La SNCF attaque en Espagne et rompt sa coopération avec Renfe : des relations dégradées
Le moins que l’on puisse écrire, c’est que le temps n’est pas au beau fixe entre les deux opérateurs historiques SNCF et Renfe. L’entreprise publique espagnole est concurrencée de plein fouet depuis mi-2021 par les Ouigo que la SNCF a lancés à prix bradés, dans un premier temps entre Barcelone et Madrid. Elle n’apprécie pas la dénonciation de l’accord Elipsos dont elle fait porter l’entière responsabilité sur la SNCF, qui garde l’axe le plus rentable, les TGV Paris-Madrid qui bénéficient au passage – et surtout - de l’importante chalandise Paris-Languedoc. Pour preuve, ses services Paris-Barcelone desservent toutes les gares d’une certaine importance entre Nîmes et Perpignan inclus…

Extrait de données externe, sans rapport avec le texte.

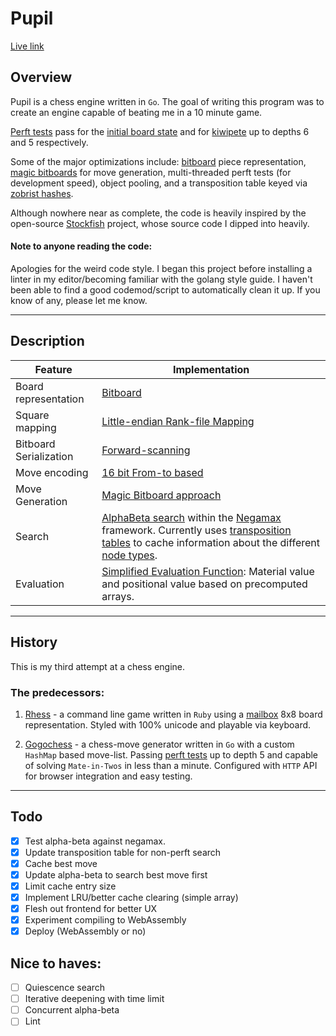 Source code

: # Pupil

[Live link](https://pupil.fly.dev/)
## Overview

Pupil is a chess engine written in `Go`. The goal of writing this program was to create an engine capable of beating me in a 10 minute game.

[Perft tests](https://www.chessprogramming.org/Perft) pass for the [initial board state](https://www.chessprogramming.org/Perft_Results#Initial_Position) and for [kiwipete](https://www.chessprogramming.org/Perft_Results#Position_2) up to depths 6 and 5 respectively.

Some of the major optimizations include: [bitboard](https://www.chessprogramming.org/Bitboards) piece representation, [magic bitboards](https://www.chessprogramming.org/Magic_Bitboards) for move generation, multi-threaded perft tests (for development speed), object pooling, and a transposition table keyed via [zobrist hashes](https://www.chessprogramming.org/Zobrist_Hashing).

Although nowhere near as complete, the code is heavily inspired by the open-source [Stockfish](https://github.com/official-stockfish/Stockfish) project, whose source code I dipped into heavily.

#### Note to anyone reading the code:

Apologies for the weird code style. I began this project before installing a linter in my editor/becoming familiar with the golang style guide. I haven't been able to find a good codemod/script to automatically clean it up. If you know of any, please let me know.

---

## Description

| Feature                | Implementation                                                                                                                                                                                                                                                                                                                            |
| ---------------------- | ----------------------------------------------------------------------------------------------------------------------------------------------------------------------------------------------------------------------------------------------------------------------------------------------------------------------------------------- |
| Board representation   | [Bitboard](https://www.chessprogramming.org/Bitboards)                                                                                                                                                                                                                                                                                    |
| Square mapping         | [Little-endian Rank-file Mapping](https://www.chessprogramming.org/Square_Mapping_Considerations#Little-Endian_Rank-File_Mapping)                                                                                                                                                                                                         |
| Bitboard Serialization | [Forward-scanning](https://www.chessprogramming.org/Bitboard_Serialization#Scanning_Forward)                                                                                                                                                                                                                                              |
| Move encoding          | [16 bit From-to based](https://www.chessprogramming.org/Encoding_Moves#From-To_Based)                                                                                                                                                                                                                                                     |
| Move Generation        | [Magic Bitboard approach](https://www.chessprogramming.org/Magic_Bitboards)                                                                                                                                                                                                                                                               |
| Search                 | [AlphaBeta search](https://www.chessprogramming.org/Alpha-Beta) within the [Negamax](https://www.chessprogramming.org/Negamax) framework. Currently uses [transposition tables](https://www.chessprogramming.org/Transposition_Table) to cache information about the different [node types](https://www.chessprogramming.org/Node_Types). |
| Evaluation             | [Simplified Evaluation Function](https://www.chessprogramming.org/Simplified_Evaluation_Function): Material value and positional value based on precomputed arrays.                                                                                                                                                                       |

---

## History

This is my third attempt at a chess engine.

### The predecessors:

1.  [Rhess](https://github.com/rictorlome/rhess) - a command line game written in `Ruby` using a [mailbox](https://www.chessprogramming.org/Mailbox) 8x8 board representation. Styled with 100% unicode and playable via keyboard.

2.  [Gogochess](https://github.com/rictorlome/gogochess) - a chess-move generator written in `Go` with a custom `HashMap` based move-list. Passing [perft tests](https://www.chessprogramming.org/Perft_Results) up to depth 5 and capable of solving `Mate-in-Twos` in less than a minute. Configured with `HTTP` API for browser integration and easy testing.

---

## Todo

- [x] Test alpha-beta against negamax.
- [x] Update transposition table for non-perft search
- [x] Cache best move
- [x] Update alpha-beta to search best move first
- [x] Limit cache entry size
- [x] Implement LRU/better cache clearing (simple array)
- [x] Flesh out frontend for better UX
- [x] Experiment compiling to WebAssembly
- [x] Deploy (WebAssembly or no)

## Nice to haves:

- [ ] Quiescence search
- [ ] Iterative deepening with time limit
- [ ] Concurrent alpha-beta
- [ ] Lint
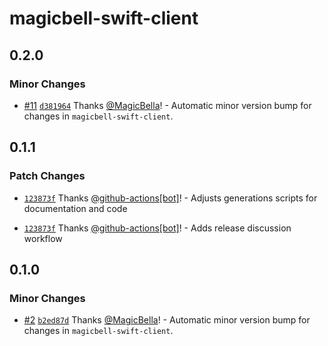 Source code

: # magicbell-swift-client

## 0.2.0

### Minor Changes

- [#11](https://github.com/magicbell/magicbell-swift-client/pull/11) [`d381964`](https://github.com/magicbell/magicbell-swift-client/commit/d3819643a8b6416afea5f621a503bb2b6b9f7828) Thanks [@MagicBella](https://github.com/MagicBella)! - Automatic minor version bump for changes in `magicbell-swift-client`.

## 0.1.1

### Patch Changes

- [`123873f`](https://github.com/magicbell/magicbell-swift-client/commit/123873f78f8b93102e60b3d7789caa20662adf86) Thanks [@github-actions[bot]](https://github.com/github-actions%5Bbot%5D)! - Adjusts generations scripts for documentation and code

- [`123873f`](https://github.com/magicbell/magicbell-swift-client/commit/123873f78f8b93102e60b3d7789caa20662adf86) Thanks [@github-actions[bot]](https://github.com/github-actions%5Bbot%5D)! - Adds release discussion workflow

## 0.1.0

### Minor Changes

- [#2](https://github.com/magicbell/magicbell-swift-client/pull/2) [`b2ed87d`](https://github.com/magicbell/magicbell-swift-client/commit/b2ed87df1b3b1e52a237e720eae6510dd8f9e3f7) Thanks [@MagicBella](https://github.com/MagicBella)! - Automatic minor version bump for changes in `magicbell-swift-client`.
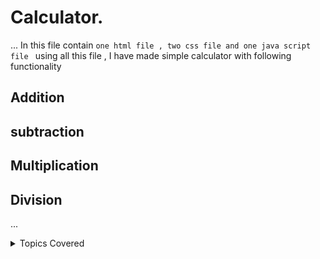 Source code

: # Calculator.
...
In this file contain `one html file , two css file and one java script file ` using all this file , I have made simple calculator with following functionality
## Addition
## subtraction
## Multiplication
## Division

...
<Details>
  <summary>Topics Covered</summary>
</Details>
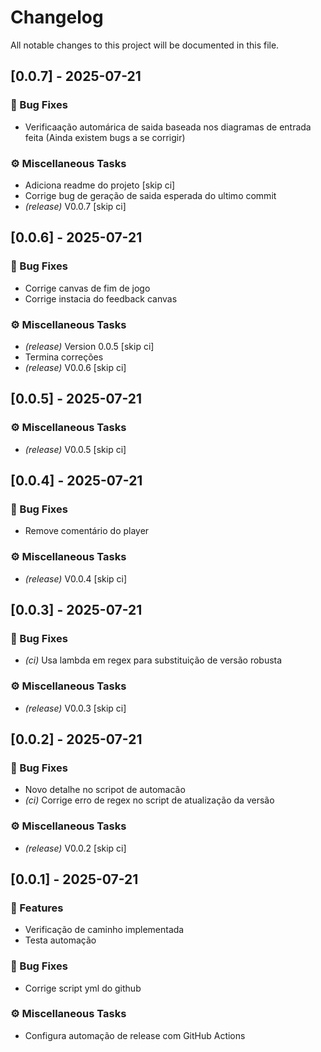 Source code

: # Changelog

All notable changes to this project will be documented in this file.

## [0.0.7] - 2025-07-21

### 🐛 Bug Fixes

- Verificaação automárica de saida baseada nos diagramas de entrada feita (Ainda existem bugs a se corrigir)

### ⚙️ Miscellaneous Tasks

- Adiciona readme do projeto [skip ci]
- Corrige bug de geração de saida esperada do ultimo commit
- *(release)* V0.0.7 [skip ci]

## [0.0.6] - 2025-07-21

### 🐛 Bug Fixes

- Corrige canvas de fim de jogo
- Corrige instacia do feedback canvas

### ⚙️ Miscellaneous Tasks

- *(release)* Version 0.0.5 [skip ci]
- Termina correções
- *(release)* V0.0.6 [skip ci]

## [0.0.5] - 2025-07-21

### ⚙️ Miscellaneous Tasks

- *(release)* V0.0.5 [skip ci]

## [0.0.4] - 2025-07-21

### 🐛 Bug Fixes

- Remove comentário do player

### ⚙️ Miscellaneous Tasks

- *(release)* V0.0.4 [skip ci]

## [0.0.3] - 2025-07-21

### 🐛 Bug Fixes

- *(ci)* Usa lambda em regex para substituição de versão robusta

### ⚙️ Miscellaneous Tasks

- *(release)* V0.0.3 [skip ci]

## [0.0.2] - 2025-07-21

### 🐛 Bug Fixes

- Novo detalhe no scripot de automacão
- *(ci)* Corrige erro de regex no script de atualização da versão

### ⚙️ Miscellaneous Tasks

- *(release)* V0.0.2 [skip ci]

## [0.0.1] - 2025-07-21

### 🚀 Features

- Verificação de caminho implementada
- Testa automação

### 🐛 Bug Fixes

- Corrige script yml do github

### ⚙️ Miscellaneous Tasks

- Configura automação de release com GitHub Actions

<!-- generated by git-cliff -->
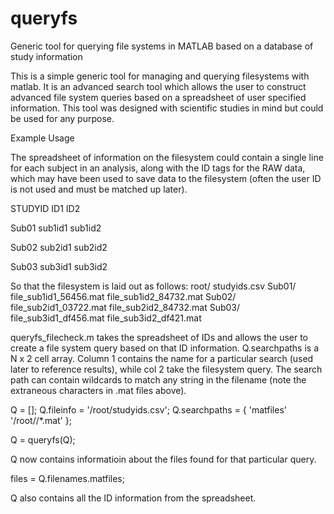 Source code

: # queryfs
Generic tool for querying file systems in MATLAB based on a database of study information

This is a simple generic tool for managing and querying filesystems with matlab. It is an advanced search tool which allows the user to construct advanced file system queries based on a spreadsheet of user specified information. This tool was designed with scientific studies in mind but could be used for any purpose. 

Example Usage

The spreadsheet of information on the filesystem could contain a single line for each subject in an analysis, along with the ID tags for the RAW data, which may have been used to save data to the filesystem (often the user ID is not used and must be matched up later).

STUDYID	ID1	    ID2

Sub01	  sub1id1	sub1id2

Sub02	  sub2id1	sub2id2

Sub03	  sub3id1	sub3id2


So that the filesystem is laid out as follows:
root/
  studyids.csv
  Sub01/
    file_sub1id1_56456.mat
    file_sub1id2_84732.mat
  Sub02/
    file_sub2id1_03722.mat
    file_sub2id2_84732.mat
  Sub03/
    file_sub3id1_df456.mat
    file_sub3id2_df421.mat
  
queryfs_filecheck.m takes the spreadsheet of IDs and allows the user to create a file system query based on that ID information. Q.searchpaths is a N x 2 cell array. Column 1 contains the name for a particular search (used later to reference results), while col 2 take the filesystem query. The search path can contain wildcards to match any string in the filename (note the extraneous characters in .mat files above).
 
Q = [];
Q.fileinfo = '/root/studyids.csv';
Q.searchpaths = {
    'matfiles' '/root/<ID1>/<ID2>*.mat'
    };

Q = queryfs(Q);

Q now contains informatioin about the files found for that particular query.

files = Q.filenames.matfiles;

Q also contains all the ID information from the spreadsheet.




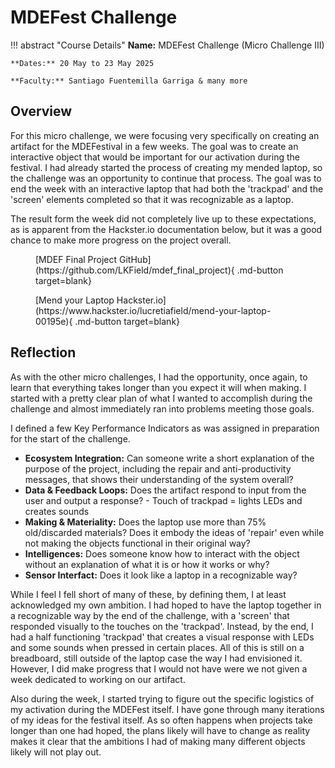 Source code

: # MDEFest Challenge

!!! abstract "Course Details"
    **Name:** MDEFest Challenge (Micro Challenge III)

    **Dates:** 20 May to 23 May 2025

    **Faculty:** Santiago Fuentemilla Garriga & many more 

## Overview 

For this micro challenge, we were focusing very specifically on creating an artifact for the MDEFestival in a few weeks. The goal was to create an interactive object that would be important for our activation during the festival. I had already started the process of creating my mended laptop, so the challenge was an opportunity to continue that process. The goal was to end the week with an interactive laptop that had both the 'trackpad' and the 'screen' elements completed so that it was recognizable as a laptop. 

The result form the week did not completely live up to these expectations, as is apparent from the Hackster.io documentation below, but it was a good chance to make more progress on the project overall. 

<div class="grid" markdown>
<figure markdown="span">
[MDEF Final Project GitHub](https://github.com/LKField/mdef_final_project){ .md-button target=blank}
</figure>
<figure markdown="span">
[Mend your Laptop Hackster.io](https://www.hackster.io/lucretiafield/mend-your-laptop-00195e){ .md-button target=blank}
</figure>
</div>

## Reflection 

As with the other micro challenges, I had the opportunity, once again, to learn that everything takes longer than you expect it will when making. I started with a pretty clear plan of what I wanted to accomplish during the challenge and almost immediately ran into problems meeting those goals. 

I defined a few Key Performance Indicators as was assigned in preparation for the start of the challenge. 

- <b>Ecosystem Integration:</b> Can someone write a short explanation of the purpose of the project, including the repair and anti-productivity messages, that shows their understanding of the system overall?
- <b>Data & Feedback Loops:</b> Does the artifact respond to input from the user and output a response? - Touch of trackpad = lights LEDs and creates sounds
- <b>Making & Materiality:</b> Does the laptop use more than 75% old/discarded materials? Does it embody the ideas of 'repair' even while not making the objects functional in their original way?
- <b>Intelligences:</b> Does someone know how to interact with the object without an explanation of what it is or how it works or why?
- <b>Sensor Interfact:</b> Does it look like a laptop in a recognizable way?

While I feel I fell short of many of these, by defining them, I at least acknowledged my own ambition. I had hoped to have the laptop together in a recognizable way by the end of the challenge, with a 'screen' that responded visually to the touches on the 'trackpad'. Instead, by the end, I had a half functioning 'trackpad' that creates a visual response with LEDs and some sounds when pressed in certain places. All of this is still on a breadboard, still outside of the laptop case the way I had envisioned it. However, I did make progress that I would not have were we not given a week dedicated to working on our artifact. 

Also during the week, I started trying to figure out the specific logistics of my activation during the MDEFest itself. I have gone through many iterations of my ideas for the festival itself. As so often happens when projects take longer than one had hoped, the plans likely will have to change as reality makes it clear that the ambitions I had of making many different objects likely will not play out. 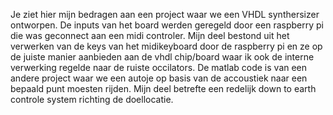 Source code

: Je ziet hier mijn bedragen aan een project waar we een VHDL synthersizer ontworpen. 
De inputs van het board werden geregeld door een raspberry pi die was geconnect aan een midi controler. 
Mijn deel bestond uit het verwerken van de keys van het midikeyboard door de raspberry pi en ze op de juiste manier aanbieden aan de vhdl chip/board waar ik ook de interne verwerking regelde naar de ruiste occilators.
De matlab code is van een andere project waar we een autoje op basis van de accoustiek naar een bepaald punt moesten rijden. 
Mijn deel betrefte een redelijk down to earth controle system richting de doellocatie.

AVE S-100 de Renfe à Montpellier Saint-Roch. La circulation Renfe Marseille-Madrid offrait le premier départ à grande vitesse vers l'Espagne depuis les gares du Languedoc, vers 9h30 à Montpellier, et offrait le dernier retour de la journée. Depuis la suspension des services de l'opérateur espagnol mi-décembre, l'amplitude horaire de desserte de ces gares (deux allers-retours par jour Paris-Barcelone SNCF) est dissuasive. ©RDS
La Renfe dresse un réquisitoire : « L’entreprise française savait qu’elle pouvait opérer seule et ce qui n’était pas encore le cas de la Renfe ». « C’est une décision exclusivement stratégique et des raisons économiques ne peuvent être invoquées », insiste la Renfe, qui ajoute qu’à court et moyen terme les deux entreprises « étaient en une position pour atteindre le seuil de rentabilité financière. » « C’est vraiment comme une séparation non consentie, c’est dommage, nous pensons que cette collaboration aurait encore pu apporter aux deux entreprises, même si nous étions concurrents ensuite sur d’autres segments », ajoute un responsable de la Renfe interrogé par le magazine en ligne Equinox (1).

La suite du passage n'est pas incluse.